# Data under study
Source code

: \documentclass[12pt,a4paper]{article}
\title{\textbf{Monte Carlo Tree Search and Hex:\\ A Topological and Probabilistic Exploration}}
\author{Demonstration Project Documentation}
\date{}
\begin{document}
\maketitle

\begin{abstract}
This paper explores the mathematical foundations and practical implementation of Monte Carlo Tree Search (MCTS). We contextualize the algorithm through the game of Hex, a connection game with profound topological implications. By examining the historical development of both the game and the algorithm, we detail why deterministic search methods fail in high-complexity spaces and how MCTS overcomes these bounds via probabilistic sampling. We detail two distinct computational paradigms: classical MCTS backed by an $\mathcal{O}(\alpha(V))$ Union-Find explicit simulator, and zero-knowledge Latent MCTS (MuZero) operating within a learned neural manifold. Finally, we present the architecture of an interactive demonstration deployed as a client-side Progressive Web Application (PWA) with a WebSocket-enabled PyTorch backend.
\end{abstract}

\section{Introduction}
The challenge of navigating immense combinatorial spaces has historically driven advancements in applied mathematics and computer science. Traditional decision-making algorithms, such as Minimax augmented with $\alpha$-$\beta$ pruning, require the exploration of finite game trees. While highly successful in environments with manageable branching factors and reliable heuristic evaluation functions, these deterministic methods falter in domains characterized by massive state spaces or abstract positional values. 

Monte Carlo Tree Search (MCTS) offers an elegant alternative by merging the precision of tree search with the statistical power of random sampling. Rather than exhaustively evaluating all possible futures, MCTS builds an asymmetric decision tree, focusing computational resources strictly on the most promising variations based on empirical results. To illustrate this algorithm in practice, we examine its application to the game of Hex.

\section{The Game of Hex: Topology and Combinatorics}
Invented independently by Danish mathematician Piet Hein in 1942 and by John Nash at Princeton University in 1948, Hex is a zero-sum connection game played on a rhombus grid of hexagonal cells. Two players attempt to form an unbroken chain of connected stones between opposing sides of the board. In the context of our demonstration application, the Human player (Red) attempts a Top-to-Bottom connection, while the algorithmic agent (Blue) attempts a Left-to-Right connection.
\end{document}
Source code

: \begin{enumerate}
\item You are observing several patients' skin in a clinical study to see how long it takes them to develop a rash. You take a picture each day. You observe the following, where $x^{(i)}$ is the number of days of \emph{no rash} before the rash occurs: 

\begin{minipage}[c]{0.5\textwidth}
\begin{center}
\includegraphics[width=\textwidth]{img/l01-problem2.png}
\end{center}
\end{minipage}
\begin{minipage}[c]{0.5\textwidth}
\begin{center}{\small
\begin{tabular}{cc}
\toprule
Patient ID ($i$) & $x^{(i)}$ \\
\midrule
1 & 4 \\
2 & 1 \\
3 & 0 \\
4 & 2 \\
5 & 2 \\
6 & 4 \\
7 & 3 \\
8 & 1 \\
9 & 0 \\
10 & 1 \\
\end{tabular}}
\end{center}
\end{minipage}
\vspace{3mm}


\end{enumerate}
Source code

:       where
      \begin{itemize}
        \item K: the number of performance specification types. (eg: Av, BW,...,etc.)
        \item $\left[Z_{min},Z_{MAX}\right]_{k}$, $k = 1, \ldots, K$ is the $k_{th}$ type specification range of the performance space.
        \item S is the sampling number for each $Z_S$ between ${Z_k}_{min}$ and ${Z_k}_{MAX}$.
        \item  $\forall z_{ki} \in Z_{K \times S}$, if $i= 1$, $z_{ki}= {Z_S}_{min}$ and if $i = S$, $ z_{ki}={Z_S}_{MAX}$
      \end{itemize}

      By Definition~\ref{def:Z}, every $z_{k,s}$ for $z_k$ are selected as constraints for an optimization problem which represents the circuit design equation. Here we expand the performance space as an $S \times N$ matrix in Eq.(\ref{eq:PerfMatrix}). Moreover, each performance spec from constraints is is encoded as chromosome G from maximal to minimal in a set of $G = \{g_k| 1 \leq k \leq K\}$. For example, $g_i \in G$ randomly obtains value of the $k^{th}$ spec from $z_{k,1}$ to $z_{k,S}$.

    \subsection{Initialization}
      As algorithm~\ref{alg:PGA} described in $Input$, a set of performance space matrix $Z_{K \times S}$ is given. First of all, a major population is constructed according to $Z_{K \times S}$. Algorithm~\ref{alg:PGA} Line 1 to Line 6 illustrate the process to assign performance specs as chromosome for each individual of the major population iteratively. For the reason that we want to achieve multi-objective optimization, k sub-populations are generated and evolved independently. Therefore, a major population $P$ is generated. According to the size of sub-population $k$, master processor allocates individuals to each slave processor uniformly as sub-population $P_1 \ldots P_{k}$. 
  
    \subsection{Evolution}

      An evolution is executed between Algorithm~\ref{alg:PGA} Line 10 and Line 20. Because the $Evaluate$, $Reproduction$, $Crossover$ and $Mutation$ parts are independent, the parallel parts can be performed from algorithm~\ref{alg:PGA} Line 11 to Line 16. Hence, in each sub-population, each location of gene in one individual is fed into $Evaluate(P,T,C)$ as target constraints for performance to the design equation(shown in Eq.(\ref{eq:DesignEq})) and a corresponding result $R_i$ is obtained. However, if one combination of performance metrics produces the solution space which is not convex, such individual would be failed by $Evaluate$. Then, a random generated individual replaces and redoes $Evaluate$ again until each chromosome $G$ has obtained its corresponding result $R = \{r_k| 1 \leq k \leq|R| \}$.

# Directions
Print the whole listing exactly as it is.

# Result for this exercise
Source code

: \documentclass[12pt,a4paper]{article}
\title{\textbf{Monte Carlo Tree Search and Hex:\\ A Topological and Probabilistic Exploration}}
\author{Demonstration Project Documentation}
\date{}
\begin{document}
\maketitle

\begin{abstract}
This paper explores the mathematical foundations and practical implementation of Monte Carlo Tree Search (MCTS). We contextualize the algorithm through the game of Hex, a connection game with profound topological implications. By examining the historical development of both the game and the algorithm, we detail why deterministic search methods fail in high-complexity spaces and how MCTS overcomes these bounds via probabilistic sampling. We detail two distinct computational paradigms: classical MCTS backed by an $\mathcal{O}(\alpha(V))$ Union-Find explicit simulator, and zero-knowledge Latent MCTS (MuZero) operating within a learned neural manifold. Finally, we present the architecture of an interactive demonstration deployed as a client-side Progressive Web Application (PWA) with a WebSocket-enabled PyTorch backend.
\end{abstract}

\section{Introduction}
The challenge of navigating immense combinatorial spaces has historically driven advancements in applied mathematics and computer science. Traditional decision-making algorithms, such as Minimax augmented with $\alpha$-$\beta$ pruning, require the exploration of finite game trees. While highly successful in environments with manageable branching factors and reliable heuristic evaluation functions, these deterministic methods falter in domains characterized by massive state spaces or abstract positional values. 

Monte Carlo Tree Search (MCTS) offers an elegant alternative by merging the precision of tree search with the statistical power of random sampling. Rather than exhaustively evaluating all possible futures, MCTS builds an asymmetric decision tree, focusing computational resources strictly on the most promising variations based on empirical results. To illustrate this algorithm in practice, we examine its application to the game of Hex.

\section{The Game of Hex: Topology and Combinatorics}
Invented independently by Danish mathematician Piet Hein in 1942 and by John Nash at Princeton University in 1948, Hex is a zero-sum connection game played on a rhombus grid of hexagonal cells. Two players attempt to form an unbroken chain of connected stones between opposing sides of the board. In the context of our demonstration application, the Human player (Red) attempts a Top-to-Bottom connection, while the algorithmic agent (Blue) attempts a Left-to-Right connection.
\end{document}
Source code

: \begin{enumerate}
\item You are observing several patients' skin in a clinical study to see how long it takes them to develop a rash. You take a picture each day. You observe the following, where $x^{(i)}$ is the number of days of \emph{no rash} before the rash occurs: 

\begin{minipage}[c]{0.5\textwidth}
\begin{center}
\includegraphics[width=\textwidth]{img/l01-problem2.png}
\end{center}
\end{minipage}
\begin{minipage}[c]{0.5\textwidth}
\begin{center}{\small
\begin{tabular}{cc}
\toprule
Patient ID ($i$) & $x^{(i)}$ \\
\midrule
1 & 4 \\
2 & 1 \\
3 & 0 \\
4 & 2 \\
5 & 2 \\
6 & 4 \\
7 & 3 \\
8 & 1 \\
9 & 0 \\
10 & 1 \\
\end{tabular}}
\end{center}
\end{minipage}
\vspace{3mm}


\end{enumerate}
Source code

:       where
      \begin{itemize}
        \item K: the number of performance specification types. (eg: Av, BW,...,etc.)
        \item $\left[Z_{min},Z_{MAX}\right]_{k}$, $k = 1, \ldots, K$ is the $k_{th}$ type specification range of the performance space.
        \item S is the sampling number for each $Z_S$ between ${Z_k}_{min}$ and ${Z_k}_{MAX}$.
        \item  $\forall z_{ki} \in Z_{K \times S}$, if $i= 1$, $z_{ki}= {Z_S}_{min}$ and if $i = S$, $ z_{ki}={Z_S}_{MAX}$
      \end{itemize}

      By Definition~\ref{def:Z}, every $z_{k,s}$ for $z_k$ are selected as constraints for an optimization problem which represents the circuit design equation. Here we expand the performance space as an $S \times N$ matrix in Eq.(\ref{eq:PerfMatrix}). Moreover, each performance spec from constraints is is encoded as chromosome G from maximal to minimal in a set of $G = \{g_k| 1 \leq k \leq K\}$. For example, $g_i \in G$ randomly obtains value of the $k^{th}$ spec from $z_{k,1}$ to $z_{k,S}$.

    \subsection{Initialization}
      As algorithm~\ref{alg:PGA} described in $Input$, a set of performance space matrix $Z_{K \times S}$ is given. First of all, a major population is constructed according to $Z_{K \times S}$. Algorithm~\ref{alg:PGA} Line 1 to Line 6 illustrate the process to assign performance specs as chromosome for each individual of the major population iteratively. For the reason that we want to achieve multi-objective optimization, k sub-populations are generated and evolved independently. Therefore, a major population $P$ is generated. According to the size of sub-population $k$, master processor allocates individuals to each slave processor uniformly as sub-population $P_1 \ldots P_{k}$. 
  
    \subsection{Evolution}

      An evolution is executed between Algorithm~\ref{alg:PGA} Line 10 and Line 20. Because the $Evaluate$, $Reproduction$, $Crossover$ and $Mutation$ parts are independent, the parallel parts can be performed from algorithm~\ref{alg:PGA} Line 11 to Line 16. Hence, in each sub-population, each location of gene in one individual is fed into $Evaluate(P,T,C)$ as target constraints for performance to the design equation(shown in Eq.(\ref{eq:DesignEq})) and a corresponding result $R_i$ is obtained. However, if one combination of performance metrics produces the solution space which is not convex, such individual would be failed by $Evaluate$. Then, a random generated individual replaces and redoes $Evaluate$ again until each chromosome $G$ has obtained its corresponding result $R = \{r_k| 1 \leq k \leq|R| \}$.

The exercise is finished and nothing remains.